Provide only the number of lines below that hold "study".

# [Records drawn from a dataset]
^^^^^^^^
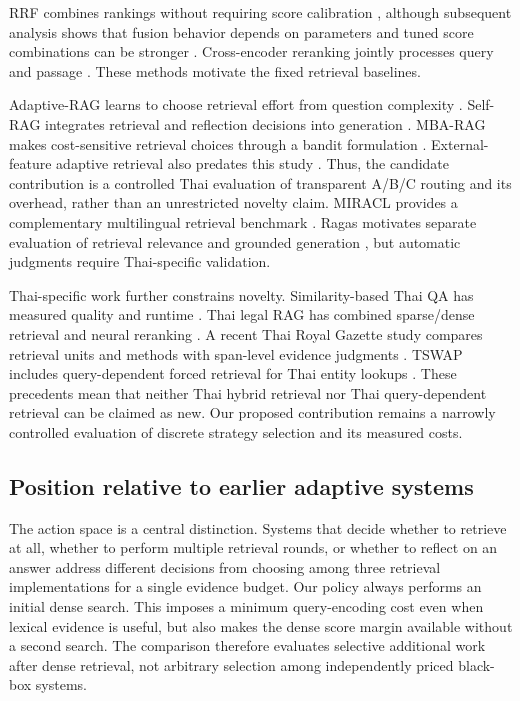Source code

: \documentclass[10pt,a4paper]{article}
\begin{document}
RRF combines rankings without requiring score calibration \citep{ref4},
although subsequent analysis shows that fusion behavior depends on
parameters and tuned score combinations can be stronger \citep{ref5}.
Cross-encoder reranking jointly processes query and passage
\citep{ref6}. These methods motivate the fixed retrieval baselines.

Adaptive-RAG learns to choose retrieval effort from question complexity
\citep{ref7}. Self-RAG integrates retrieval and reflection decisions
into generation \citep{ref8}. MBA-RAG makes cost-sensitive retrieval
choices through a bandit formulation \citep{ref9}. External-feature
adaptive retrieval also predates this study \citep{ref10}. Thus, the
candidate contribution is a controlled Thai evaluation of transparent
A/B/C routing and its overhead, rather than an unrestricted novelty
claim. MIRACL provides a complementary multilingual retrieval benchmark
\citep{ref11}. Ragas motivates separate evaluation of retrieval
relevance and grounded generation \citep{ref12}, but automatic judgments
require Thai-specific validation.

Thai-specific work further constrains novelty. Similarity-based Thai QA
has measured quality and runtime \citep{ref13}. Thai legal RAG has
combined sparse/dense retrieval and neural reranking \citep{ref14}. A
recent Thai Royal Gazette study compares retrieval units and methods
with span-level evidence judgments \citep{ref15}. TSWAP includes
query-dependent forced retrieval for Thai entity lookups \citep{ref16}.
These precedents mean that neither Thai hybrid retrieval nor Thai
query-dependent retrieval can be claimed as new. Our proposed
contribution remains a narrowly controlled evaluation of discrete
strategy selection and its measured costs.

\hypertarget{position-relative-to-earlier-adaptive-systems}{%
\subsection{Position relative to earlier adaptive
systems}\label{position-relative-to-earlier-adaptive-systems}}

The action space is a central distinction. Systems that decide whether
to retrieve at all, whether to perform multiple retrieval rounds, or
whether to reflect on an answer address different decisions from
choosing among three retrieval implementations for a single evidence
budget. Our policy always performs an initial dense search. This imposes
a minimum query-encoding cost even when lexical evidence is useful, but
also makes the dense score margin available without a second search. The
comparison therefore evaluates selective additional work after dense
retrieval, not arbitrary selection among independently priced black-box
systems.
\end{document}
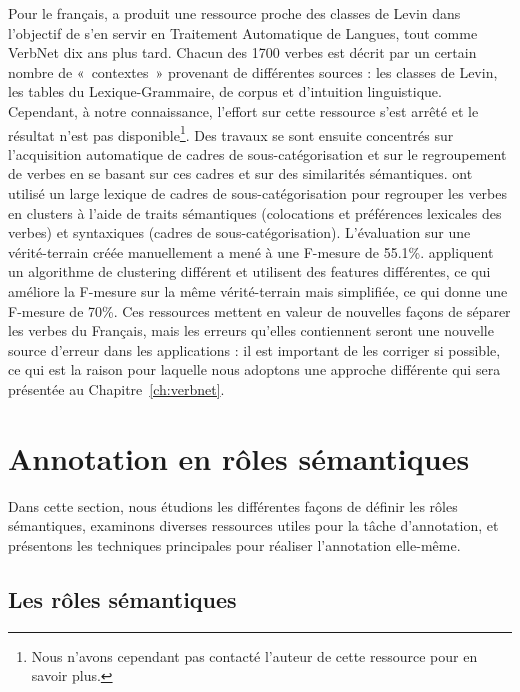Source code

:Pour le français, \cite{saintdizier1996constructing} a produit une ressource
proche des classes de Levin dans l'objectif de s'en servir en Traitement
Automatique de Langues, tout comme VerbNet dix ans plus tard. Chacun des 1700
verbes est décrit par un certain nombre de «~contextes~» provenant de
différentes sources : les classes de Levin, les tables du Lexique-Grammaire, de
corpus et d'intuition linguistique. Cependant, à notre connaissance, l'effort
sur cette ressource s'est arrêté et le résultat n'est pas
disponible\footnote{Nous n'avons cependant pas contacté l'auteur de cette
ressource pour en savoir plus.}. Des travaux se sont ensuite concentrés sur
l'acquisition automatique de cadres de sous-catégorisation et sur le
regroupement de verbes en se basant sur ces cadres et sur des similarités
sémantiques. \cite{sun2010investigating} ont utilisé un large lexique de cadres
de sous-catégorisation \citep{messiant2010acquisition} pour regrouper les
verbes en clusters à l'aide de traits sémantiques (colocations et préférences
lexicales des verbes) et syntaxiques (cadres de sous-catégorisation).
L'évaluation sur une vérité-terrain créée manuellement a mené à une F-mesure de
55.1\%.  \cite{falk2012classifying} appliquent un algorithme de clustering
différent et utilisent des features différentes, ce qui améliore la F-mesure
sur la même vérité-terrain mais simplifiée, ce qui donne une F-mesure de 70\%.
Ces ressources mettent en valeur de nouvelles façons de séparer les verbes du
Français, mais les erreurs qu'elles contiennent seront une nouvelle source
d'erreur dans les applications : il est important de les corriger si possible,
ce qui est la raison pour laquelle nous adoptons une approche différente qui
sera présentée au Chapitre~\ref{ch:verbnet}.

\section{Annotation en rôles sémantiques}
\label{sec:srl}

Dans cette section, nous étudions les différentes façons de définir les rôles
sémantiques, examinons diverses ressources utiles pour la tâche d'annotation,
et présentons les techniques principales pour réaliser l'annotation elle-même.

\subsection{Les rôles sémantiques}
\label{subsec:roles_semantiques}

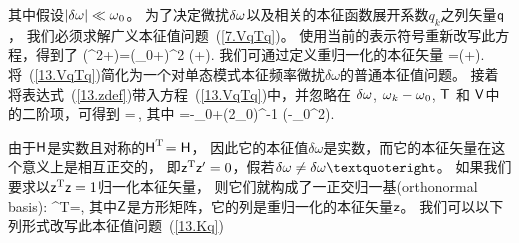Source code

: {{%

其中假设$|\delta\mbox{$\omega$}|\ll\mbox{$\omega$}_0$。
为了决定微扰$\delta\mbox{$\omega$}$以及相关的本征函数展开系数$q_k$之列矢量$\mbox{${\sf q}$}$，
我们必须求解广义本征值问题~(\ref{7.VqTq})。
使用当前的表示符号重新改写此方程，得到了
\eq \label{13.VqTq}
(\ssOmega^2+\ssV)\ssq=(\om_0+\delta\om)^2
(\ssI+\ssT)\ssq.
\en
我们可通过定义重归一化的本征矢量
%
%
\eq \label{13.zdef}
\ssz=(\ssI+\half\ssT)\ssq.
\en
将~(\ref{13.VqTq})简化为一个对单态模式本征频率微扰$\delta\omega$的普通本征值问题。
接着将表达式~(\ref{13.zdef})带入方程~(\ref{13.VqTq})中，并忽略在
$\delta\mbox{$\omega$}$, $\mbox{$\omega$}_k-\mbox{$\omega$}_0$, $\mbox{${\sf T}$}$ 和 $\mbox{${\sf V}$}$中的二阶项，可得到
\eq \label{13.Kq}
\ssH\ssz=\delta\om\,\ssz,
\en
其中
\eq \label{13.Kdef}
\ssH=\ssOmega-\om_0\ssI+(2\om_0)^{-1}
(\ssV-\om_0^2\ssT).
\en

由于$\mbox{${\sf H}$}$是实数且对称的$\mbox{${\sf H}$}^{\rm T}\!=\mbox{${\sf H}$}$，
因此它的本征值$\delta\omega$是实数，而它的本征矢量在这个意义上是相互正交的，
即$\mbox{${\sf z}$}^{\rm T}\mbox{${\sf z}$}'=0$，假若$\delta\om\neq\delta\om’$。
如果我们要求以$\mbox{${\sf z}$}^{\rm T}\mbox{${\sf z}$}=1$归一化本征矢量，
则它们就构成了一正交归一基(orthonormal basis):
%
%
\eq \label{13.ZZeqI}
\ssZ^{\rm T}\ssZ=\ssI,
\en
其中$\mbox{${\sf Z}$}$是方形矩阵，它的列是重归一化的本征矢量$\mbox{${\sf z}$}$。
我们可以以下列形式改写此本征值问题~(\ref{13.Kq})
\eq \label{13.Kdiag}
}}
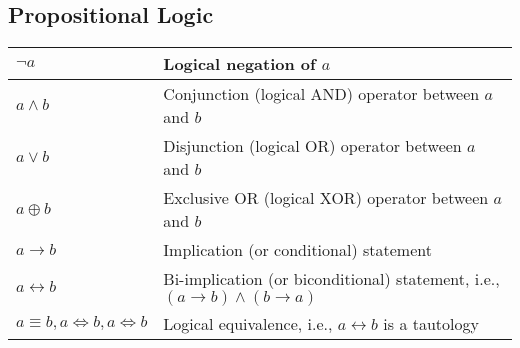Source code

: \documentclass{article}
\begin{document}
\subsection{Propositional Logic}
\begin{xltabular}{\textwidth}{XX}
    \(\lnot a\) & Logical negation of \(a\) \cite{rosenDiscreteMathematicsIts2011}\\ \hline
    \(a \wedge b\) & Conjunction (logical AND) operator between \(a\) and \(b\)\cite{rosenDiscreteMathematicsIts2011}\\ \hline
    \(a \vee b\) & Disjunction (logical OR) operator between \(a\) and \(b\)\cite{rosenDiscreteMathematicsIts2011}\\ \hline
    \(a \oplus b\) & Exclusive OR (logical XOR) operator between \(a\) and \(b\)\cite{rosenDiscreteMathematicsIts2011}\\ \hline
    \(a \rightarrow b\) & Implication (or conditional) statement\cite{rosenDiscreteMathematicsIts2011}\\ \hline
    \(a \leftrightarrow b\) & Bi-implication (or biconditional) statement, i.e., \(\left( a \rightarrow b \right) \wedge (b \rightarrow a )\) \cite{rosenDiscreteMathematicsIts2011}\\ \hline
    \(a \equiv b, a \iff b, a \Leftrightarrow b \) & Logical equivalence, i.e., \(a \leftrightarrow b\) is a tautology\cite{rosenDiscreteMathematicsIts2011}\\
\end{xltabular}
\end{document}
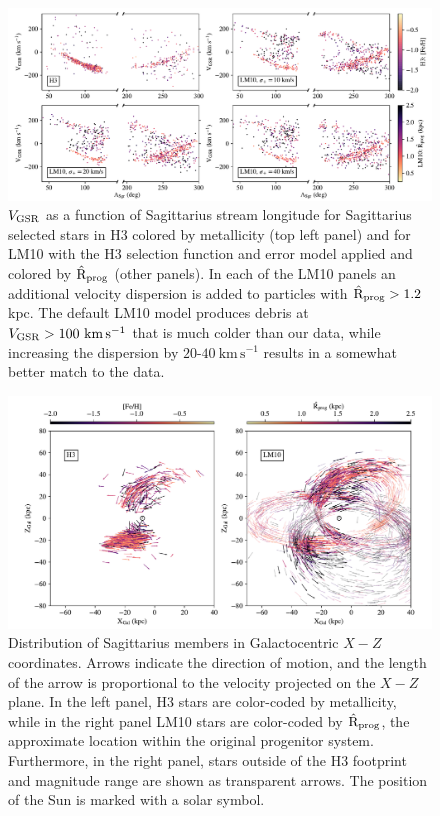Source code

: \documentclass[twocolumn,tighten,twocolappendix]{aastex63}
\newcommand{\sgr}{Sagittarius}
\newcommand{\kms}{\mathrm{km} \, \mathrm{s}^{-1}}
\newcommand{\Vgsr}{V_{\rm GSR}}
\begin{document}
\begin{CJK*}{UTF8}{gbsn}
\begin{figure}[!t]
\includegraphics[width=\textwidth]{extra_sigma.pdf}
\caption{ $\Vgsr$ as a function of \sgr{} stream longitude for \sgr{} selected stars in H3 colored by metallicity (top left panel) and for LM10 with the H3 selection function and error model applied and colored by $\hat{\rm R}_{\rm prog}$ (other panels).  In each of the LM10 panels an additional velocity dispersion is added to particles with $\hat{\rm R}_{\rm prog}>1.2$ kpc.  The default LM10 model produces debris at $\Vgsr>100\ \kms$ that is much colder than our data, while increasing the dispersion by $20$-$40\ \kms$ results in a somewhat better match to the data.
\label{fig:extra_sigma}}
\end{figure}


\begin{figure}
\includegraphics[width=\textwidth]{quiver.pdf}
\caption{Distribution of \sgr{} members in Galactocentric $X-Z$ coordinates.  Arrows indicate the direction of motion, and the length of the arrow is proportional to the velocity projected on the $X-Z$ plane.  In the left panel, H3 stars are color-coded by metallicity, while in the right panel LM10 stars are color-coded by $\hat{\rm R}_{\rm prog}$, the approximate location within the original progenitor system.  Furthermore, in the right panel, stars outside of the H3 footprint and magnitude range are shown as transparent arrows.  The position of the Sun is marked with a solar symbol.
\label{fig:quiver}}
\end{figure}


\end{CJK*}
\end{document}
^^^^^^^^
# [Answer to this exercise]
2